Aşağıdaki hatayı alıyorum task 1 failed - "could not find function "predictionFunction"". Bunun bir forum olmadığını biliyorum ama yorumlarınız varsa lütfen bize bildirin.
Anand

1
@Anand: Yönetici olarak yeni bir R oturumu açın (veya mac / linux'da sudo R'yi çalıştırın). Çalıştır update.packages.Bu işlem tamamlandığında, R'yi kapatın ve normal (yönetici olmayan) bir oturumu yeniden açın. Kodunuzu "SVM" ve "Confusion matrix" bölümleri dışında çalıştırın. Sonra kodumu çalıştırın. Hala bir hata alıyorsanız, lütfen hatayı döndüren satırı ve tam hatayı gönderin.
Zach

1
@Anand: Ayrıca, en son R sürümünü (2.14) çalıştırdığınızdan ve en son düzeltme sürümünü kullandığınızdan emin olun. Düzeltmeyi install.packages('caret')tekrar çalıştırarak güncelleyebilirsiniz .
Zach

@Anand: Harika! trainİşlev için nb(saf bayes), glm(lojistik regresyon) svmLinearve gibi farklı yöntemlere düşebilirsiniz svmRadial. SVM'lerin sığması uzun zaman alacaktır.
Zach

3

Doğrusal bir çekirdek kullanıyorsanız, özellik seçiminin kötü bir fikir olması ve düzenlemenin, özellik seçiminin yapabileceğinden daha etkili bir şekilde takılmasını önleyebilir. SVM'nin yaklaşık olarak uyguladığı performans sınırlarının, SVM'nin satış noktalarından biri olan özellik alanının boyutundan bağımsız olduğunu unutmayın.


2

Son zamanlarda bu sorunu yaşadım ve yardımcı olacak birkaç şey buldum. İlk olarak, bir sınıflandırma problemindeki azınlık sınıfı küçük olduğunda size daha iyi sonuçlar veren bir Naive Bayes modeli (klaR paketi) deneyin. Ayrıca, bir SVM'ye bağlı kalmayı seçerseniz, azınlık sınıfını aşırı örneklemeyi denemek isteyebilirsiniz. Esas olarak, azınlık sınıfına daha fazla örnek eklemek veya azınlık sınıfı için sentetik olarak vakalar oluşturmak isteyeceksiniz

Bu yazı: http: //www.it.iitb.ac.in/~kamlesh/Page/Reports/highlySkewed.pdf

Weka'da uygulanan bu tekniklerin bazı tartışmaları ve örnekleri vardır, ancak bunları R'de kendinize alıştırmak da mümkündür.

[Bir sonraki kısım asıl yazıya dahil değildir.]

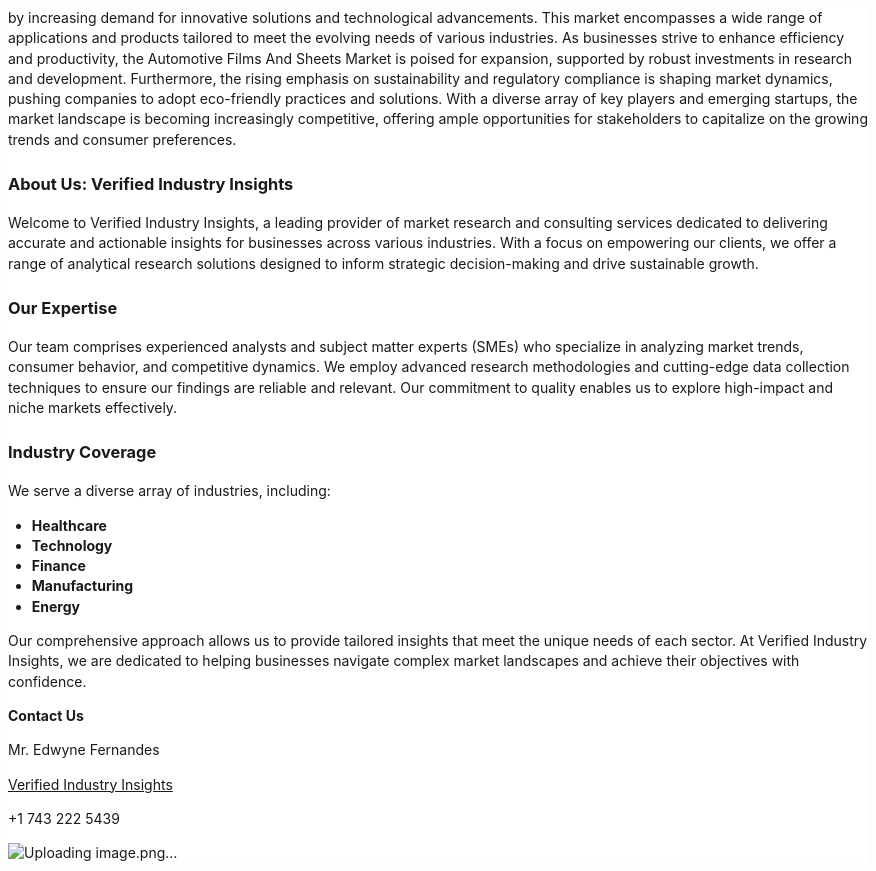 by increasing demand for innovative solutions and technological advancements. This market encompasses a wide range of applications and products tailored to meet the evolving needs of various industries. As businesses strive to enhance efficiency and productivity, the Automotive Films And Sheets Market is poised for expansion, supported by robust investments in research and development. Furthermore, the rising emphasis on sustainability and regulatory compliance is shaping market dynamics, pushing companies to adopt eco-friendly practices and solutions. With a diverse array of key players and emerging startups, the market landscape is becoming increasingly competitive, offering ample opportunities for stakeholders to capitalize on the growing trends and consumer preferences.</p><h3>About Us: Verified Industry Insights</h3><p>Welcome to Verified Industry Insights, a leading provider of market research and consulting services dedicated to delivering accurate and actionable insights for businesses across various industries. With a focus on empowering our clients, we offer a range of analytical research solutions designed to inform strategic decision-making and drive sustainable growth.</p><h3>Our Expertise</h3><p>Our team comprises experienced analysts and subject matter experts (SMEs) who specialize in analyzing market trends, consumer behavior, and competitive dynamics. We employ advanced research methodologies and cutting-edge data collection techniques to ensure our findings are reliable and relevant. Our commitment to quality enables us to explore high-impact and niche markets effectively.</p><h3>Industry Coverage</h3><p>We serve a diverse array of industries, including:</p><ul><li><strong>Healthcare</strong></li><li><strong>Technology</strong></li><li><strong>Finance</strong></li><li><strong>Manufacturing</strong></li><li><strong>Energy</strong></li></ul><p>Our comprehensive approach allows us to provide tailored insights that meet the unique needs of each sector. At Verified Industry Insights, we are dedicated to helping businesses navigate complex market landscapes and achieve their objectives with confidence.</p><p><strong>Contact Us</strong></p><p>Mr. Edwyne Fernandes</p><p><a href="https://www.verifiedindustryinsights.com/">Verified Industry Insights</a></p><p>+1 743 222 5439</p>
![Uploading image.png…]()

Yararlı yorumlar için teşekkürler. Önerilerinizi deneyeyim.
Anand

1

Daha önce bahsedilenlere ek olarak, doğrusal bir çekirdek kullanmak için en iyi modelinizi sabitlersiniz. Ayarlama aşamasında kullanılan / bulunan aynı çekirdek de dahil olmak üzere ayarlanan en iyi modeli kullanmayı tahmin etmelisiniz (ki bu sizin gama ayarladığınızdan beri RBF olduğunu varsayıyorum).

Sitemizi kullandığınızda şunları okuyup anladığınızı kabul etmiş olursunuz: Çerez Politikası ve Gizlilik Politikası.
Licensed under cc by-sa 3.0 with attribution required.